His music ties still matter, too. Elf’s current head chef Dave Martinez last cooked at the upscale Soho House, but he’s also the former lead shouter of Long Beach hardcore crew Clit 45. It was Elf server Leona Marrs, late of Pretty Girls Make Graves, who first noticed the Dune space was available to lease. And when Zwiezen started slinging falafel, he hired Zig Zags singer/guitarist Jed Maheu to help cook.

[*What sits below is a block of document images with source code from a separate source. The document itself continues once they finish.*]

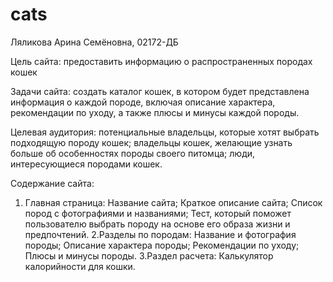 # cats

Ляликова Арина Семёновна, 02172-ДБ

Цель сайта: предоставить информацию о распространенных породах кошек

Задачи сайта: создать каталог кошек, в котором будет представлена информация о каждой породе, включая описание характера, рекомендации по уходу, а также плюсы и минусы каждой породы.

Целевая аудитория:  потенциальные владельцы, которые хотят выбрать подходящую породу кошек; владельцы кошек, желающие узнать больше об особенностях породы своего питомца;  люди, интересующиеся породами кошек.

Содержание сайта:
1. Главная страница:
Название сайта;
Краткое описание сайта;
Список пород с фотографиями и названиями;
Тест, который поможет пользователю выбрать породу на основе его образа жизни и предпочтений.
2.Разделы по породам:
Название и фотография породы;
Описание характера породы;
Рекомендации по уходу;
Плюсы и минусы породы.
3.Раздел расчета:
Калькулятор калорийности для кошки.
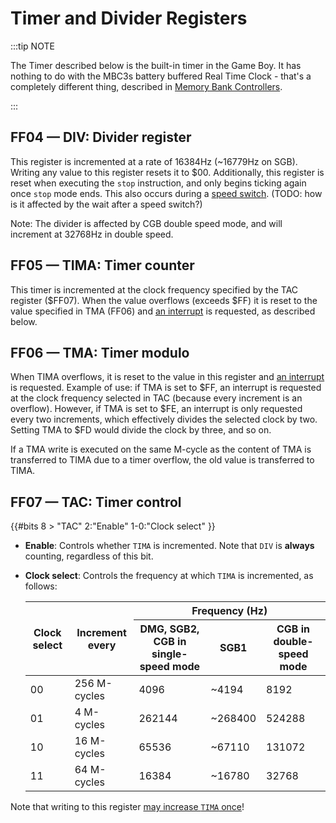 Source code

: # Timer and Divider Registers

:::tip NOTE

The Timer described below is the built-in timer in the Game Boy. It has
nothing to do with the MBC3s battery buffered Real Time Clock - that\'s
a completely different thing, described in
[Memory Bank Controllers](#MBCs).

:::

## FF04 — DIV: Divider register

This register is incremented at a rate of 16384Hz (\~16779Hz on SGB).
Writing any value to this register resets it to $00.
Additionally, this register is reset when executing the `stop` instruction, and
only begins ticking again once `stop` mode ends. This also occurs during a
[speed switch](<#FF4D — KEY1/SPD (CGB Mode only): Prepare speed switch>).
(TODO: how is it affected by the wait after a speed switch?)

Note: The divider is affected by CGB double speed mode, and will
increment at 32768Hz in double speed.

## FF05 — TIMA: Timer counter

This timer is incremented at the clock frequency specified by the TAC
register (\$FF07). When the value overflows (exceeds $FF)
it is reset to the value specified in TMA (FF06) and [an interrupt](<#INT $50 — Timer interrupt>)
is requested, as described below.

## FF06 — TMA: Timer modulo

When TIMA overflows, it is reset to the value in this register and [an interrupt](<#INT $50 — Timer interrupt>) is requested.
Example of use: if TMA is set to $FF, an interrupt is requested at the clock frequency selected in
TAC (because every increment is an overflow). However, if TMA is set to $FE, an interrupt is
only requested every two increments, which effectively divides the selected clock by two. Setting
TMA to $FD would divide the clock by three, and so on.

If a TMA write is executed on the same M-cycle as the content of TMA is transferred to TIMA
due to a timer overflow, the old value is transferred to TIMA.

## FF07 — TAC: Timer control

{{#bits 8 >
  "TAC" 2:"Enable" 1-0:"Clock select"
}}

- **Enable**: Controls whether `TIMA` is incremented.
  Note that `DIV` is **always** counting, regardless of this bit.
- **Clock select**: Controls the frequency at which `TIMA` is incremented, as follows:
  
  <div class="table-wrapper"><table>
    <thead>
      <tr><th rowspan=2>Clock select</th><th rowspan=2>Increment every</th><th colspan=3>Frequency (Hz)</th></tr>
      <tr><th>DMG, SGB2, CGB in single-speed mode</th><th>SGB1</th><th>CGB in double-speed mode</th></tr>
    </thead><tbody>
      <tr><td>00</td><td>256 M-cycles </td><td>  4096</td><td>  ~4194</td><td>  8192</td></tr>
      <tr><td>01</td><td>4 M-cycles   </td><td>262144</td><td>~268400</td><td>524288</td></tr>
      <tr><td>10</td><td>16 M-cycles  </td><td> 65536</td><td> ~67110</td><td>131072</td></tr>
      <tr><td>11</td><td>64 M-cycles  </td><td> 16384</td><td> ~16780</td><td> 32768</td></tr>
    </tbody>
  </table></div>

Note that writing to this register [may increase `TIMA` once](<#Relation between Timer and Divider register>)!
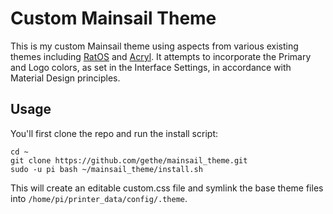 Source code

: # Custom Mainsail Theme

This is my custom Mainsail theme using aspects from various existing themes
including [RatOS] and [Acryl]. It attempts to incorporate the Primary and Logo 
colors, as set in the Interface Settings, in accordance with Material Design
principles.

## Usage

You'll first clone the repo and run the install script:

    cd ~
    git clone https://github.com/gethe/mainsail_theme.git
    sudo -u pi bash ~/mainsail_theme/install.sh

This will create an editable custom.css file and symlink the base theme files
into `/home/pi/printer_data/config/.theme`.

[RatOS]: https://github.com/Rat-OS/RatOS-theme
[Acryl]: https://github.com/eliteSchwein/acryl-fluidd-mainsail-theme

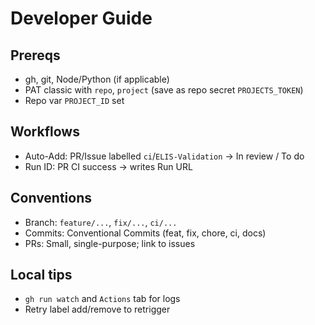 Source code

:# Developer Guide

## Prereqs
- gh, git, Node/Python (if applicable)
- PAT classic with `repo`, `project` (save as repo secret `PROJECTS_TOKEN`)
- Repo var `PROJECT_ID` set

## Workflows
- Auto-Add: PR/Issue labelled `ci`/`ELIS-Validation` → In review / To do
- Run ID: PR CI success → writes Run URL

## Conventions
- Branch: `feature/...`, `fix/...`, `ci/...`
- Commits: Conventional Commits (feat, fix, chore, ci, docs)
- PRs: Small, single-purpose; link to issues

## Local tips
- `gh run watch` and `Actions` tab for logs
- Retry label add/remove to retrigger
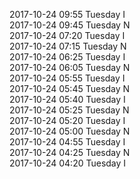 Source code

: 2017-10-24 09:55 Tuesday  I  
2017-10-24 09:45 Tuesday  N  
2017-10-24 07:20 Tuesday  I  
2017-10-24 07:15 Tuesday  N  
2017-10-24 06:25 Tuesday  I  
2017-10-24 06:05 Tuesday  N  
2017-10-24 05:55 Tuesday  I  
2017-10-24 05:45 Tuesday  N  
2017-10-24 05:40 Tuesday  I  
2017-10-24 05:25 Tuesday  N  
2017-10-24 05:20 Tuesday  I  
2017-10-24 05:00 Tuesday  N  
2017-10-24 04:55 Tuesday  I  
2017-10-24 04:25 Tuesday  N  
2017-10-24 04:20 Tuesday  I  

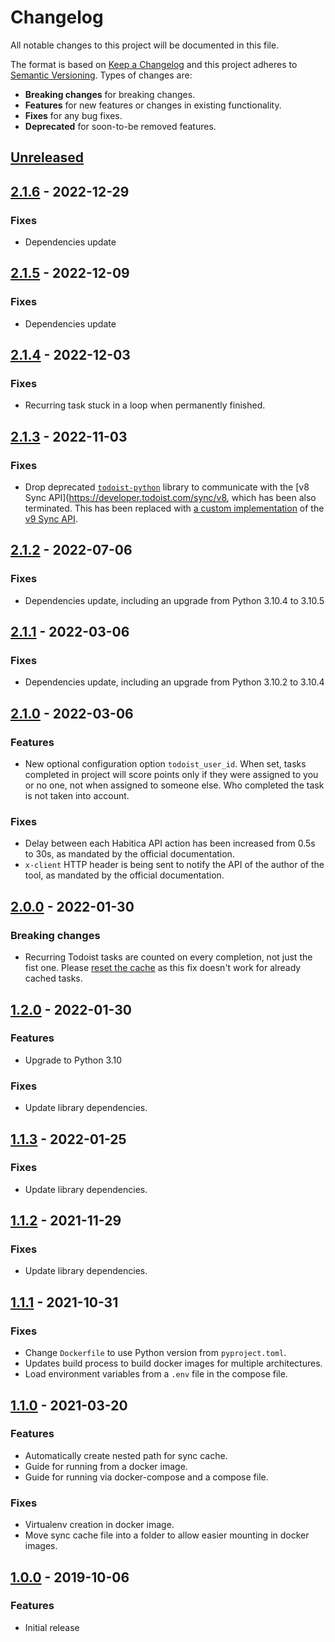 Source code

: # Changelog
All notable changes to this project will be documented in this file.

The format is based on [Keep a Changelog](http://keepachangelog.com/en/1.0.0/)
and this project adheres to [Semantic Versioning](http://semver.org/spec/v2.0.0.html).
Types of changes are:

- **Breaking changes** for breaking changes.
- **Features** for new features or changes in existing functionality.
- **Fixes** for any bug fixes.
- **Deprecated** for soon-to-be removed features.

## [Unreleased]

## [2.1.6] - 2022-12-29

### Fixes

- Dependencies update

## [2.1.5] - 2022-12-09

### Fixes

- Dependencies update

## [2.1.4] - 2022-12-03

### Fixes

- Recurring task stuck in a loop when permanently finished.

## [2.1.3] - 2022-11-03

### Fixes

- Drop deprecated [`todoist-python`](https://github.com/Doist/todoist-python) library to communicate with the [v8 Sync API](https://developer.todoist.com/sync/v8, which has been also terminated. This has been replaced with [a custom implementation](src/todoist_api.py) of the [v9 Sync API](https://developer.todoist.com/sync/v9).

## [2.1.2] - 2022-07-06

### Fixes

- Dependencies update, including an upgrade from Python 3.10.4 to 3.10.5

## [2.1.1] - 2022-03-06

### Fixes

- Dependencies update, including an upgrade from Python 3.10.2 to 3.10.4

## [2.1.0] - 2022-03-06

### Features

- New optional configuration option `todoist_user_id`. When set, tasks completed in project will score points only if they were assigned to you or no one, not when assigned to someone else. Who completed the task is not taken into account.

### Fixes

- Delay between each Habitica API action has been increased from 0.5s to 30s, as mandated by the official documentation.
- `x-client` HTTP header is being sent to notify the API of the author of the tool, as mandated by the official documentation.

## [2.0.0] - 2022-01-30

### Breaking changes

- Recurring Todoist tasks are counted on every completion, not just the fist one. Please [reset the cache](README.md#resetting-sync-cache) as this fix doesn't work for already cached tasks.

## [1.2.0] - 2022-01-30

### Features

- Upgrade to Python 3.10

### Fixes

- Update library dependencies.

## [1.1.3] - 2022-01-25

### Fixes

- Update library dependencies.

## [1.1.2] - 2021-11-29

### Fixes

- Update library dependencies.

## [1.1.1] - 2021-10-31

### Fixes

- Change `Dockerfile` to use Python version from `pyproject.toml`.
- Updates build process to build docker images for multiple architectures.
- Load environment variables from a `.env` file in the compose file.

## [1.1.0] - 2021-03-20

### Features

- Automatically create nested path for sync cache.
- Guide for running from a docker image.
- Guide for running via docker-compose and a compose file.

### Fixes

- Virtualenv creation in docker image.
- Move sync cache file into a folder to allow easier mounting in docker images.

## [1.0.0] - 2019-10-06

### Features

- Initial release

[Unreleased]: https://github.com/radeklat/todoist-habitica-sync/compare/2.1.6...HEAD
[2.1.6]: https://github.com/radeklat/todoist-habitica-sync/compare/2.1.5...2.1.6
[2.1.5]: https://github.com/radeklat/todoist-habitica-sync/compare/2.1.4...2.1.5
[2.1.4]: https://github.com/radeklat/todoist-habitica-sync/compare/2.1.3...2.1.4
[2.1.3]: https://github.com/radeklat/todoist-habitica-sync/compare/2.1.2...2.1.3
[2.1.2]: https://github.com/radeklat/todoist-habitica-sync/compare/2.1.1...2.1.2
[2.1.1]: https://github.com/radeklat/todoist-habitica-sync/compare/2.1.0...2.1.1
[2.1.0]: https://github.com/radeklat/todoist-habitica-sync/compare/2.0.0...2.1.0
[2.0.0]: https://github.com/radeklat/todoist-habitica-sync/compare/1.2.0...2.0.0
[1.2.0]: https://github.com/radeklat/todoist-habitica-sync/compare/1.1.3...1.2.0
[1.1.3]: https://github.com/radeklat/todoist-habitica-sync/compare/1.1.2...1.1.3
[1.1.2]: https://github.com/radeklat/todoist-habitica-sync/compare/1.1.1...1.1.2
[1.1.1]: https://github.com/radeklat/todoist-habitica-sync/compare/1.1.0...1.1.1
[1.1.0]: https://github.com/radeklat/todoist-habitica-sync/compare/1.0.0...1.1.0
[1.0.0]: https://github.com/radeklat/todoist-habitica-sync/compare/initial...1.0.0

If Elf is an album, it’s a sprawler, intimate and intricate, with songs that take you on a journey every time. By contrast, Dune is a punk LP: simple, fast, surprising, and full of heat (especially if you add a few peppers). The delightful excess of its predecessor is reduced to essentials: three sandwiches (also available as hummus plates), plus a handful of sides. There’s house kombucha, and the sea salt-flecked rose water dates are a treat, but the main event comes wrapped in soft homemade flatbread, topped by garlicky sauces and pickled things: either the dense and tender, pine nut-spiked lamb balls, or the falafel — crispy on the outside with an herbaceous, bright green middle.

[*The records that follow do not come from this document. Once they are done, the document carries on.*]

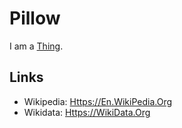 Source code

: # Pillow

I am a [Thing](60003.md).

## Links

- Wikipedia: [Https://En.WikiPedia.Org](https://en.wikipedia.org/wiki/Pillow)
- Wikidata: [Https://WikiData.Org](https://wikidata.org/wiki/Q99895)
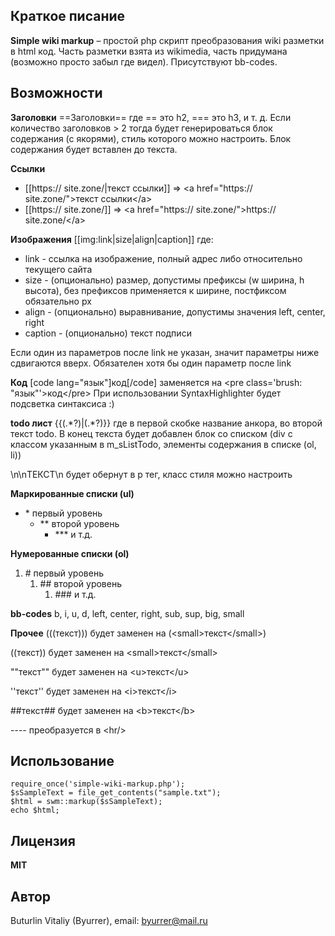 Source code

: ## Краткое писание
**Simple wiki markup** – простой php скрипт преобразования wiki разметки в html код. Часть разметки взята из wikimedia, часть придумана (возможно просто забыл где видел). Присутствуют bb-codes.

## Возможности
**Заголовки**
==Заголовки== где == это h2, === это h3, и т. д. Если количество заголовков > 2 тогда будет генерироваться блок содержания (с якорями), стиль которого можно настроить. Блок содержания будет вставлен до текста.

**Ссылки**
* [[https:// site.zone/|текст ссылки]] => &lt;a href=&quot;https:// site.zone/&quot;&gt;текст ссылки&lt;/a&gt;
* [[https:// site.zone/]] => &lt;a href=&quot;https:// site.zone/&quot;&gt;https:// site.zone/&lt;/a&gt;

**Изображения**
[[img:link|size|align|caption]] где:
* link - ссылка на изображение, полный адрес либо относительно текущего сайта
* size - (опционально) размер, допустимы префиксы (w ширина, h высота), без префиксов применяется к ширине, постфиксом обязательно px
* align - (опционально) выравнивание, допустимы значения left, center, right
* caption - (опционально) текст подписи

Если один из параметров после link не указан, значит параметры ниже сдвигаются вверх. Обязателен хотя бы один параметр после link

**Код**
[code lang="язык"]код[/code] заменяется на &lt;pre class='brush: &quot;язык&quot;'&gt;код&lt;/pre&gt;
При использовании SyntaxHighlighter будет подсветка синтаксиса :)

**todo лист**
{{(.\*?)|(.\*?)}} где в первой скобке название анкора, во второй текст todo.
В конец текста будет добавлен блок со списком (div с классом указанным в m_sListTodo, элементы содержания в списке (ol, li))

\n\nТЕКСТ\n будет обернут в p тег, класс стиля можно настроить

**Маркированные списки (ul)**
* \* первый уровень
	* \*\* второй уровень
		* \*\*\* и т.д.

**Нумерованные списки (ol)**
1. \# первый уровень
	1. \#\# второй уровень
		1. \#\#\# и т.д.

**bb-codes**
b, i, u, d, left, center, right, sub, sup, big, small

**Прочее**
(((текст))) будет заменен на (&lt;small&gt;текст&lt;/small&gt;)

((текст)) будет заменен на &lt;small&gt;текст&lt;/small&gt;

""текст"" будет заменен на &lt;u&gt;текст&lt;/u&gt;

''текст'' будет заменен на &lt;i&gt;текст&lt;/i&gt;

\#\#текст\#\# будет заменен на &lt;b&gt;текст&lt;/b&gt;

---- преобразуется в &lt;hr/&gt;

## Использование
	require_once('simple-wiki-markup.php');
	$sSampleText = file_get_contents("sample.txt");
	$html = swm::markup($sSampleText);
	echo $html;
  
## Лицензия
**MIT**

## Автор
Buturlin Vitaliy (Byurrer), email: byurrer@mail.ru
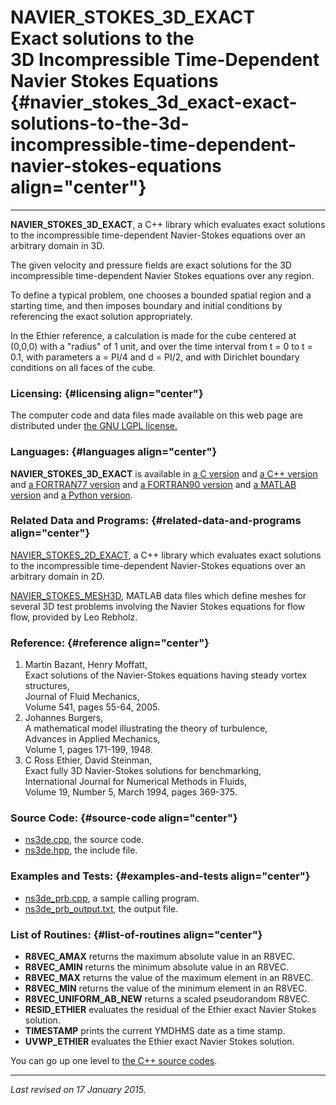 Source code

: NAVIER\_STOKES\_3D\_EXACT\
Exact solutions to the\
3D Incompressible Time-Dependent Navier Stokes Equations {#navier_stokes_3d_exact-exact-solutions-to-the-3d-incompressible-time-dependent-navier-stokes-equations align="center"}
========================================================

------------------------------------------------------------------------

**NAVIER\_STOKES\_3D\_EXACT**, a C++ library which evaluates exact
solutions to the incompressible time-dependent Navier-Stokes equations
over an arbitrary domain in 3D.

The given velocity and pressure fields are exact solutions for the 3D
incompressible time-dependent Navier Stokes equations over any region.

To define a typical problem, one chooses a bounded spatial region and a
starting time, and then imposes boundary and initial conditions by
referencing the exact solution appropriately.

In the Ethier reference, a calculation is made for the cube centered at
(0,0,0) with a "radius" of 1 unit, and over the time interval from t = 0
to t = 0.1, with parameters a = PI/4 and d = PI/2, and with Dirichlet
boundary conditions on all faces of the cube.

### Licensing: {#licensing align="center"}

The computer code and data files made available on this web page are
distributed under [the GNU LGPL license.](../../txt/gnu_lgpl.txt)

### Languages: {#languages align="center"}

**NAVIER\_STOKES\_3D\_EXACT** is available in [a C
version](../../c_src/navier_stokes_3d_exact/navier_stokes_3d_exact.md)
and [a C++
version](../../master/navier_stokes_3d_exact/navier_stokes_3d_exact.md)
and [a FORTRAN77
version](../../f77_src/navier_stokes_3d_exact/navier_stokes_3d_exact.md)
and [a FORTRAN90
version](../../f_src/navier_stokes_3d_exact/navier_stokes_3d_exact.md)
and [a MATLAB
version](../../m_src/navier_stokes_3d_exact/navier_stokes_3d_exact.md)
and [a Python
version](../../py_src/navier_stokes_3d_exact/navier_stokes_3d_exact.md).

### Related Data and Programs: {#related-data-and-programs align="center"}

[NAVIER\_STOKES\_2D\_EXACT](../../master/navier_stokes_2d_exact/navier_stokes_2d_exact.md),
a C++ library which evaluates exact solutions to the incompressible
time-dependent Navier-Stokes equations over an arbitrary domain in 2D.

[NAVIER\_STOKES\_MESH3D](../../m_src/navier_stokes_mesh3d/navier_stokes_mesh3d.md),
MATLAB data files which define meshes for several 3D test problems
involving the Navier Stokes equations for flow flow, provided by Leo
Rebholz.

### Reference: {#reference align="center"}

1.  Martin Bazant, Henry Moffatt,\
    Exact solutions of the Navier-Stokes equations having steady vortex
    structures,\
    Journal of Fluid Mechanics,\
    Volume 541, pages 55-64, 2005.
2.  Johannes Burgers,\
    A mathematical model illustrating the theory of turbulence,\
    Advances in Applied Mechanics,\
    Volume 1, pages 171-199, 1948.
3.  C Ross Ethier, David Steinman,\
    Exact fully 3D Navier-Stokes solutions for benchmarking,\
    International Journal for Numerical Methods in Fluids,\
    Volume 19, Number 5, March 1994, pages 369-375.

### Source Code: {#source-code align="center"}

-   [ns3de.cpp](ns3de.cpp), the source code.
-   [ns3de.hpp](ns3de.hpp), the include file.

### Examples and Tests: {#examples-and-tests align="center"}

-   [ns3de\_prb.cpp](ns3de_prb.cpp), a sample calling program.
-   [ns3de\_prb\_output.txt](ns3de_prb_output.txt), the output file.

### List of Routines: {#list-of-routines align="center"}

-   **R8VEC\_AMAX** returns the maximum absolute value in an R8VEC.
-   **R8VEC\_AMIN** returns the minimum absolute value in an R8VEC.
-   **R8VEC\_MAX** returns the value of the maximum element in an R8VEC.
-   **R8VEC\_MIN** returns the value of the minimum element in an R8VEC.
-   **R8VEC\_UNIFORM\_AB\_NEW** returns a scaled pseudorandom R8VEC.
-   **RESID\_ETHIER** evaluates the residual of the Ethier exact Navier
    Stokes solution.
-   **TIMESTAMP** prints the current YMDHMS date as a time stamp.
-   **UVWP\_ETHIER** evaluates the Ethier exact Navier Stokes solution.

You can go up one level to [the C++ source codes](../cpp_src.md).

------------------------------------------------------------------------

*Last revised on 17 January 2015.*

“We start with raw chickpeas, and we soak them until they almost sprout. Then we grind those up with greens we get from these local farmers. We don’t use any flour, and it’s best if you actually undercook it a little,” says Zwiezen. He’s been perfecting his recipe for about 13 years, since his bygone days as a self-sufficient raw vegan.

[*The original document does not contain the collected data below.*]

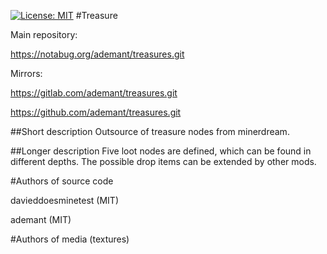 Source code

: [![License: MIT](https://img.shields.io/badge/License-MIT-yellow.svg)](https://opensource.org/licenses/MIT)
#Treasure

Main repository:

https://notabug.org/ademant/treasures.git

Mirrors:

https://gitlab.com/ademant/treasures.git

https://github.com/ademant/treasures.git

##Short description
Outsource of treasure nodes from minerdream.

##Longer description
Five loot nodes are defined, which can be found in different depths. The possible drop items can be extended by other mods.

#Authors of source code

davieddoesminetest (MIT)

ademant (MIT)

#Authors of media (textures)
  
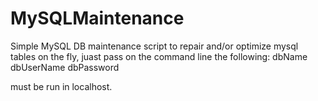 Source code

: # MySQLMaintenance
Simple MySQL DB maintenance script
to repair and/or optimize mysql tables on the fly, juast pass on the command line the following:
dbName
dbUserName
dbPassword

must be run in localhost.
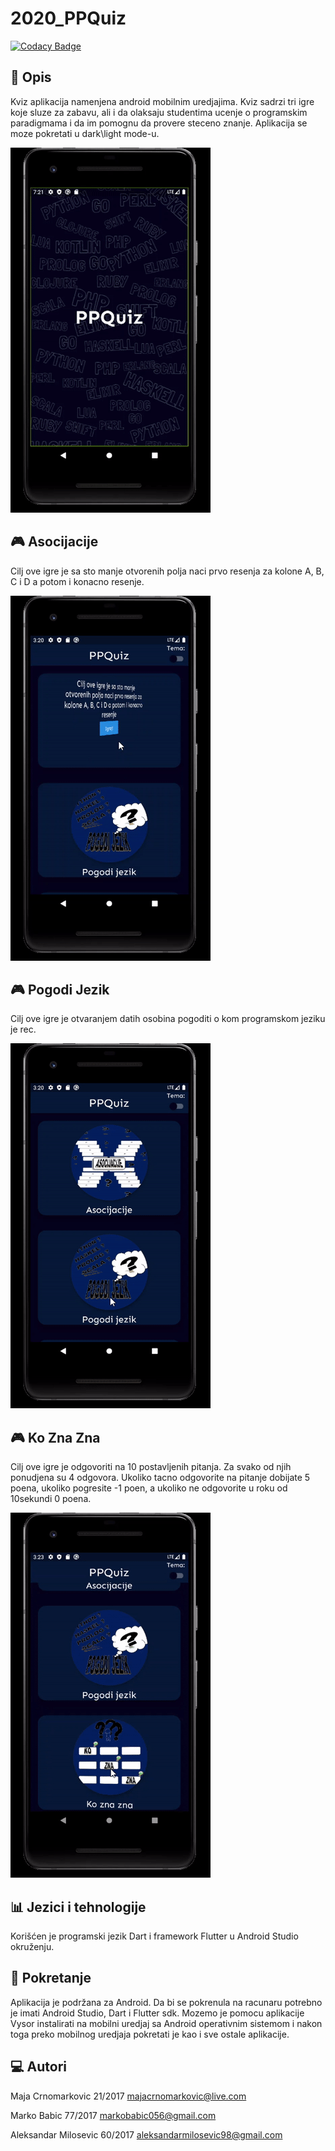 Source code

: # 2020_PPQuiz

[![Codacy Badge](https://api.codacy.com/project/badge/Grade/38e512c4d2ef4b4fb3cdf5889e56a1f2)](https://app.codacy.com/gh/matf-pp/2020_PPQuiz?utm_source=github.com&utm_medium=referral&utm_content=matf-pp/2020_PPQuiz&utm_campaign=Badge_Grade_Dashboard)

## :memo: Opis
Kviz aplikacija namenjena android mobilnim uredjajima. Kviz sadrzi tri igre koje sluze za zabavu, ali i da olaksaju studentima ucenje o programskim paradigmama i da im pomognu da provere steceno znanje. Aplikacija se moze pokretati u dark\light mode-u.

![Pocetni ekran](Screenshots/PocetniEkran.gif)

## :video_game: Asocijacije
Cilj ove igre je sa sto manje otvorenih polja naci prvo resenja za kolone A, B, C i D a potom i konacno resenje.

![Asocijacije](Screenshots/Asocijacije.gif)

## :video_game: Pogodi Jezik
Cilj ove igre je otvaranjem datih osobina pogoditi o kom programskom jeziku je rec.

![Pogodi Jezik](Screenshots/PogodiJezik.gif)

## :video_game: Ko Zna Zna
Cilj ove igre je odgovoriti na 10 postavljenih pitanja. Za svako od njih ponudjena su 4 odgovora. Ukoliko tacno odgovorite na pitanje dobijate 5 poena, ukoliko pogresite -1 poen, a ukoliko ne odgovorite u roku od 10sekundi 0 poena.

![Ko Zna Zna](Screenshots/KoZnaZna.gif)


## :bar_chart: Jezici i tehnologije
Korišćen je programski jezik Dart i framework Flutter u Android Studio okruženju.

## :wrench: Pokretanje
Aplikacija je podržana za Android. Da bi se pokrenula na racunaru potrebno je imati Android Studio, Dart i Flutter sdk. Mozemo je pomocu aplikacije Vysor instalirati na mobilni uredjaj sa Android operativnim sistemom i nakon toga preko mobilnog uredjaja pokretati je kao i sve ostale aplikacije. 

## :computer: Autori

Maja Crnomarkovic 21/2017 majacrnomarkovic@live.com

Marko Babic 77/2017 markobabic056@gmail.com

Aleksandar Milosevic 60/2017 aleksandarmilosevic98@gmail.com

Though his first job, at 15, was as a KFC fry cook in Slidell, Louisiana for $3.35 an hour, Zwiezen got his true start selling prepackaged raw concoctions (including a dehydrated falafel) to small L.A. markets. That’s why he and a partner leased the cheap, boarded up kitchen in Echo Park that would eventually become Elf.
Now, as the oil bubbles at Dune in nearby Atwater Village, it’s clear that a few things have come full circle. “I’m not ever trying to sound boastful,” he says, “but it’s really nice when Israeli or Lebanese people come in and say, ‘This reminds me of home.'”
And although Dune’s opening was much less “Wild West” than that of Elf, which notoriously ran on two hot plates and a single convection oven for years, it did mark a return to the DIY spirit that’s driven the chef thus far. Business picked up fast, so friends volunteered to help prep, Zwiezen hand-ground garbanzos while he waited for a food processor to arrive, and his girlfriend Anne O’Malley (whom he refers to as “my sweetheart”) worked the register, learning the name of each customer who walked through the door. There’s a “Steve” who comes in nearly seven days a week.
Like any punk venue worth its salt, Dune is standing room only except for a few seats at the bar, but the small shop is gaining a big following. Zwiezen’s even been approached about franchising, but he’s wary. He runs a tight, familial ship, and while he’s long abandoned dreams of flight, being a restaurateur isn’t so far removed from playing in an up-and-coming indie band. “It’s never just me,” says Zwiezen. “There’s a team and we’re all working together. Energy goes out, then it comes back in.”